Work request
Somewhere below is a line with "efficient subquery-based negation" and, later, a line with "- Logical operations"; repeat those two lines and all the lines between them, exactly as they are.

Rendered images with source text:

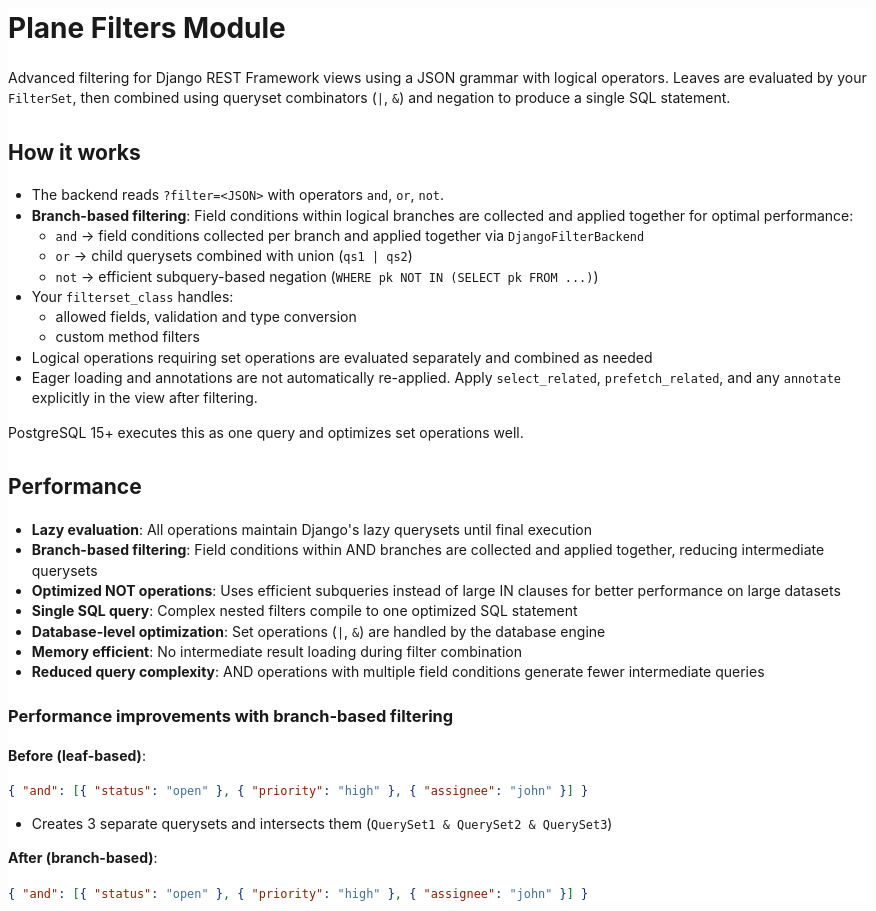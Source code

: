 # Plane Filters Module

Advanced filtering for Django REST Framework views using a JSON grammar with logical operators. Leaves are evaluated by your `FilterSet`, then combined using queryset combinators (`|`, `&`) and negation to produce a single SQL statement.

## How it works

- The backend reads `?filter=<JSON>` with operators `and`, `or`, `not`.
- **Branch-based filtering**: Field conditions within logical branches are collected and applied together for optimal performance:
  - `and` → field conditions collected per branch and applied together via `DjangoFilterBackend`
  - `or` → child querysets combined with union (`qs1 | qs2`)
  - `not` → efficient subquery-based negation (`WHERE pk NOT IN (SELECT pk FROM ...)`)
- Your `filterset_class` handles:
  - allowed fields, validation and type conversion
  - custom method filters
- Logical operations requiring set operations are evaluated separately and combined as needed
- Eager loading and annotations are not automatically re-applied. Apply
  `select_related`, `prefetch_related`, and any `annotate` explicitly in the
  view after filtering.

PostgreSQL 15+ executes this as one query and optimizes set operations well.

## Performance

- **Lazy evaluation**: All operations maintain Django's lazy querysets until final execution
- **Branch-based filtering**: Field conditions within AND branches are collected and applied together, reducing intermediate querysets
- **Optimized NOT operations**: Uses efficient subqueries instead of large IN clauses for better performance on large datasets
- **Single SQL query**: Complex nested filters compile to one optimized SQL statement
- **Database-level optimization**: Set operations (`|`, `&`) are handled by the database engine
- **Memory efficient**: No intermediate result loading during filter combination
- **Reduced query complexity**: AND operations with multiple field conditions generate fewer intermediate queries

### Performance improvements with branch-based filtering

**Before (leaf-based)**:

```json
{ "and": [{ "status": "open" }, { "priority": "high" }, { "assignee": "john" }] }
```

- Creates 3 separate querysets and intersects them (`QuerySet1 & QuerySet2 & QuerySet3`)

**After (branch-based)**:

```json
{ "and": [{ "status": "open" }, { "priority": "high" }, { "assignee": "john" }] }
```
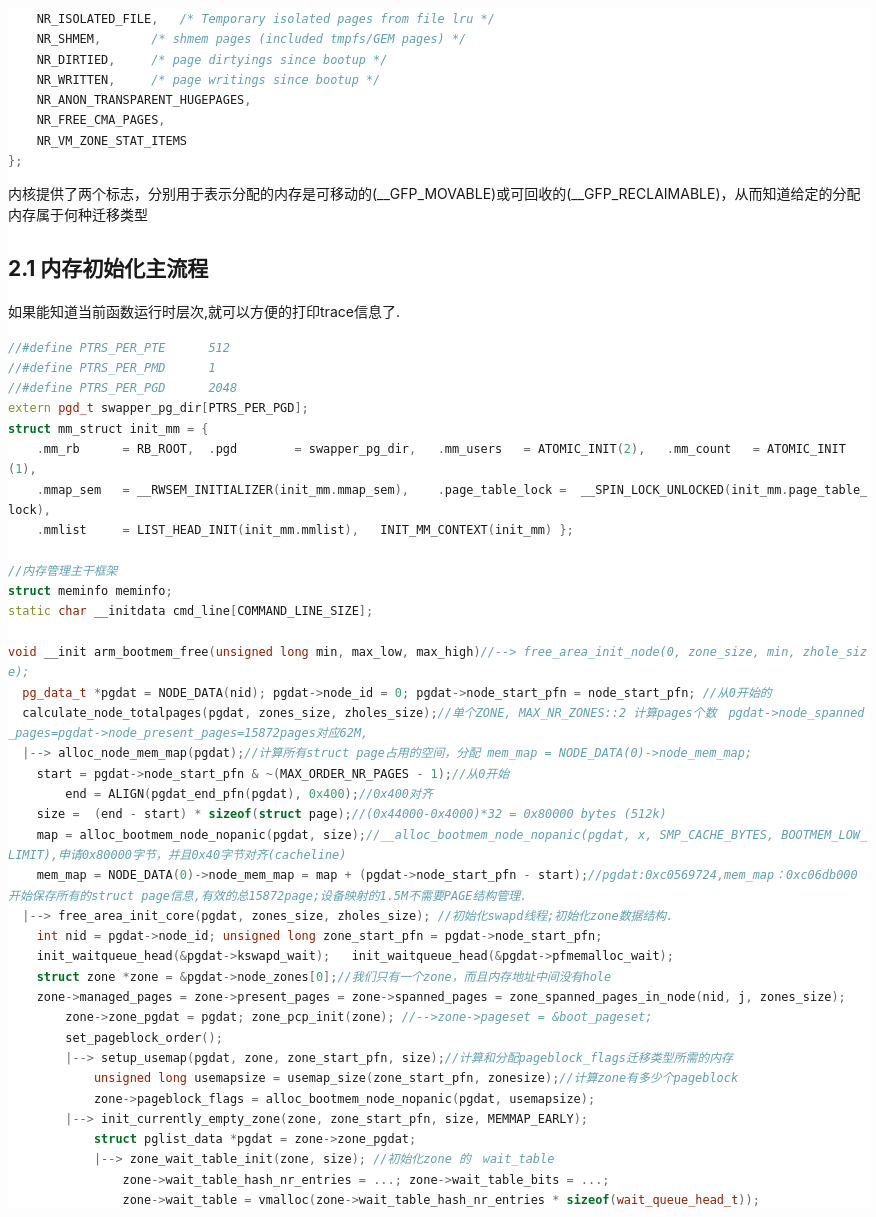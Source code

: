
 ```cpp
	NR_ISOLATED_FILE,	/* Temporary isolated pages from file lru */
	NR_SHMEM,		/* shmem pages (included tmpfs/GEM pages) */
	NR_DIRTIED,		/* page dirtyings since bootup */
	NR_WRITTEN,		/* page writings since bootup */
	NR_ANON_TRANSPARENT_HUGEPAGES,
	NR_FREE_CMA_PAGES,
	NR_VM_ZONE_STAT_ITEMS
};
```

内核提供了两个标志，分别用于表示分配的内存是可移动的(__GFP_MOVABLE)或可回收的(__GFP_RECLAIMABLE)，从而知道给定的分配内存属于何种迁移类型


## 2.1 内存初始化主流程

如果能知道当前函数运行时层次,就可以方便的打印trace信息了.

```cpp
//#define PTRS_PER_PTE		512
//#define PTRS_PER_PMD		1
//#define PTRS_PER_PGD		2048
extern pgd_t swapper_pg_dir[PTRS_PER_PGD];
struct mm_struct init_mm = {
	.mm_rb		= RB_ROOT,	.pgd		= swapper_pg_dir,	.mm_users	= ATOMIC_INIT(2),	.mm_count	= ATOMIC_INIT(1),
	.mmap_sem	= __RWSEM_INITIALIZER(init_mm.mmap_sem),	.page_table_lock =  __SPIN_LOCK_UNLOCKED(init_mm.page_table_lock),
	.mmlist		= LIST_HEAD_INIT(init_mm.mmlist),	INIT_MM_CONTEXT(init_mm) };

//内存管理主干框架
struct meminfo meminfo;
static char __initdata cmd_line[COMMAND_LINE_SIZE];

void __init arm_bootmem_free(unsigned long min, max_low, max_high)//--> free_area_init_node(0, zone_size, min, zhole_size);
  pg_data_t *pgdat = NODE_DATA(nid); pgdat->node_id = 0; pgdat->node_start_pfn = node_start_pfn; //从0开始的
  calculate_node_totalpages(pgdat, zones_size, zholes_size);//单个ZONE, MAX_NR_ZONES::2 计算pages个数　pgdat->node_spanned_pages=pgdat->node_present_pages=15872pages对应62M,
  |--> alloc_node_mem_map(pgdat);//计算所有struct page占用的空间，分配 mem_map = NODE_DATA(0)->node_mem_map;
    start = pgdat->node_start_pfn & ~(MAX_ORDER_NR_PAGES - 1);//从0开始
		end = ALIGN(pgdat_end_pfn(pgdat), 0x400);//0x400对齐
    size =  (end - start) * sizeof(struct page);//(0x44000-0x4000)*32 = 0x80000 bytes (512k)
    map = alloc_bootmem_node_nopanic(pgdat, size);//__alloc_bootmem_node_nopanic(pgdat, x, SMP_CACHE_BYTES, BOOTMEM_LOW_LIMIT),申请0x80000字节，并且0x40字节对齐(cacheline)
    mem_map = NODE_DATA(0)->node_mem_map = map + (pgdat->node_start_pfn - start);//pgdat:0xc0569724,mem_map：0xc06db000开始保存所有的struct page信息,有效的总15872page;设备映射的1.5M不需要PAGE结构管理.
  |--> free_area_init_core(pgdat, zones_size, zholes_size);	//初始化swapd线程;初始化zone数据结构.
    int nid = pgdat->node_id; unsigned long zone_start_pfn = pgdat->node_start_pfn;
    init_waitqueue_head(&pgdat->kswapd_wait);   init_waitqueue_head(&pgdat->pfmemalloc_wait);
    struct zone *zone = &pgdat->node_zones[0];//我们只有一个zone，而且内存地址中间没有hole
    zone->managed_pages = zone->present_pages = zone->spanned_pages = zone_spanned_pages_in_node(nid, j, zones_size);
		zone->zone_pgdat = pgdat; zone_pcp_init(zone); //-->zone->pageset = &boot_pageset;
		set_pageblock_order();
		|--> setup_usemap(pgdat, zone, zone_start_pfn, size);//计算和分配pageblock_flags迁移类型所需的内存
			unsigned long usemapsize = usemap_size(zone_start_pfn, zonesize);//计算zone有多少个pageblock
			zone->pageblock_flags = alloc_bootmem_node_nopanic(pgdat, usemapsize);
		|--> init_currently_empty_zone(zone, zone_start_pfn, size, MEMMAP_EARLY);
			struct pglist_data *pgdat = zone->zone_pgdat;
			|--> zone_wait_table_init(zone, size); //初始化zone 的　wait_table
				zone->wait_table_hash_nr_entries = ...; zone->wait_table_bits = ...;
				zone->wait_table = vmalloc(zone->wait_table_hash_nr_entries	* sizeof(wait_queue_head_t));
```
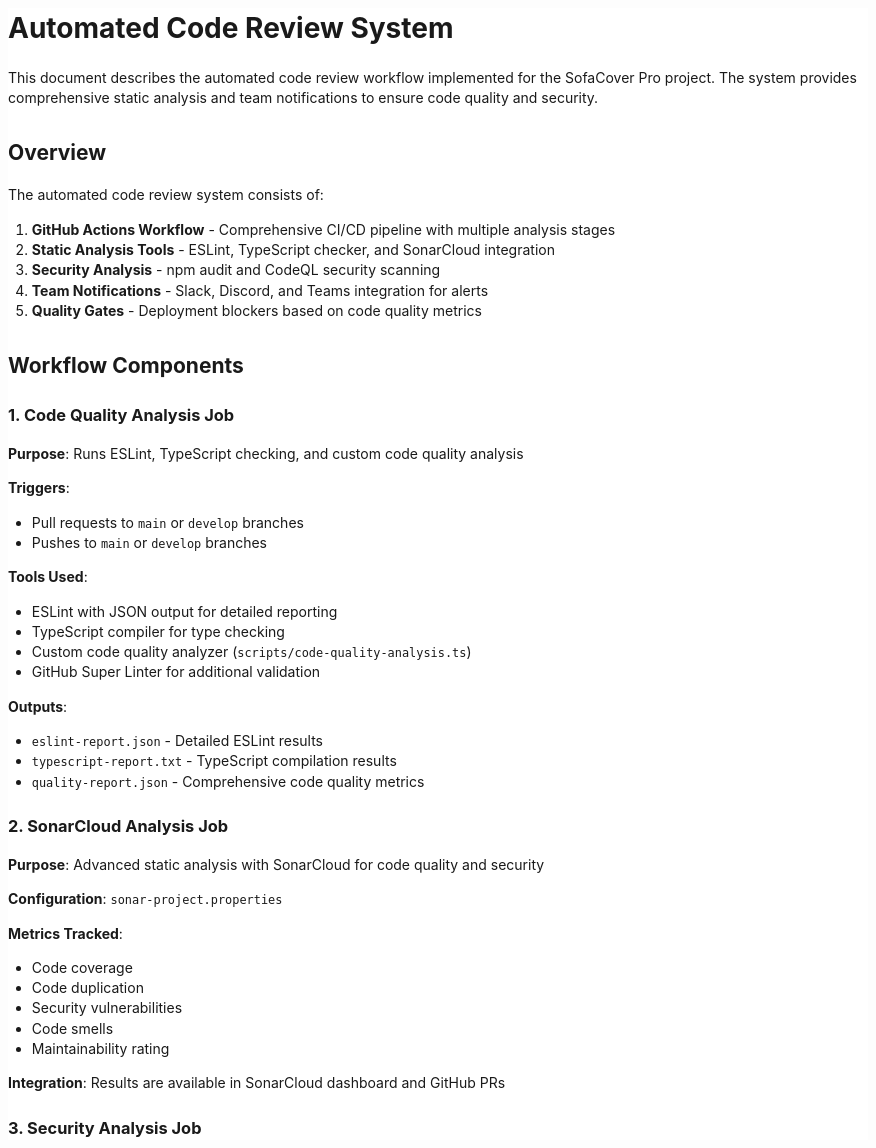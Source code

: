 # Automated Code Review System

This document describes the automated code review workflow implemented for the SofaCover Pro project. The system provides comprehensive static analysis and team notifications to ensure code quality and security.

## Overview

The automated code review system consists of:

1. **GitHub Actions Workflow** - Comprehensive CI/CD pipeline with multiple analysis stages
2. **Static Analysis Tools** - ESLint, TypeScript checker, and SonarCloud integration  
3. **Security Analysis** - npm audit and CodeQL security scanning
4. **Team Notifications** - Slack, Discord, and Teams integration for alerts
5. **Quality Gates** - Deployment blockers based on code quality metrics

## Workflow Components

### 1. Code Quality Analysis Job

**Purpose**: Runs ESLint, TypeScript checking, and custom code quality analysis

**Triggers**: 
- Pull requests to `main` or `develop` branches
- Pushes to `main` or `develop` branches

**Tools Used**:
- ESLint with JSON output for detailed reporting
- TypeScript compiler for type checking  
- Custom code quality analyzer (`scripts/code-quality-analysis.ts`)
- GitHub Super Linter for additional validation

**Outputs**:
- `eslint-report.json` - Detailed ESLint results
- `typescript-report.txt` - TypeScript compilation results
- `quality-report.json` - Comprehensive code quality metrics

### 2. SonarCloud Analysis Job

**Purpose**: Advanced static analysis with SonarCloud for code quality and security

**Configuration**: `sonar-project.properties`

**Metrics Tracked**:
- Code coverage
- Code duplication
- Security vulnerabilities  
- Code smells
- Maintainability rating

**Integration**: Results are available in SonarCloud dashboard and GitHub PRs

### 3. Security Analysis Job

Result of the exercise
  - `not` → efficient subquery-based negation (`WHERE pk NOT IN (SELECT pk FROM ...)`)
- Your `filterset_class` handles:
  - allowed fields, validation and type conversion
  - custom method filters
- Logical operations requiring set operations are evaluated separately and combined as needed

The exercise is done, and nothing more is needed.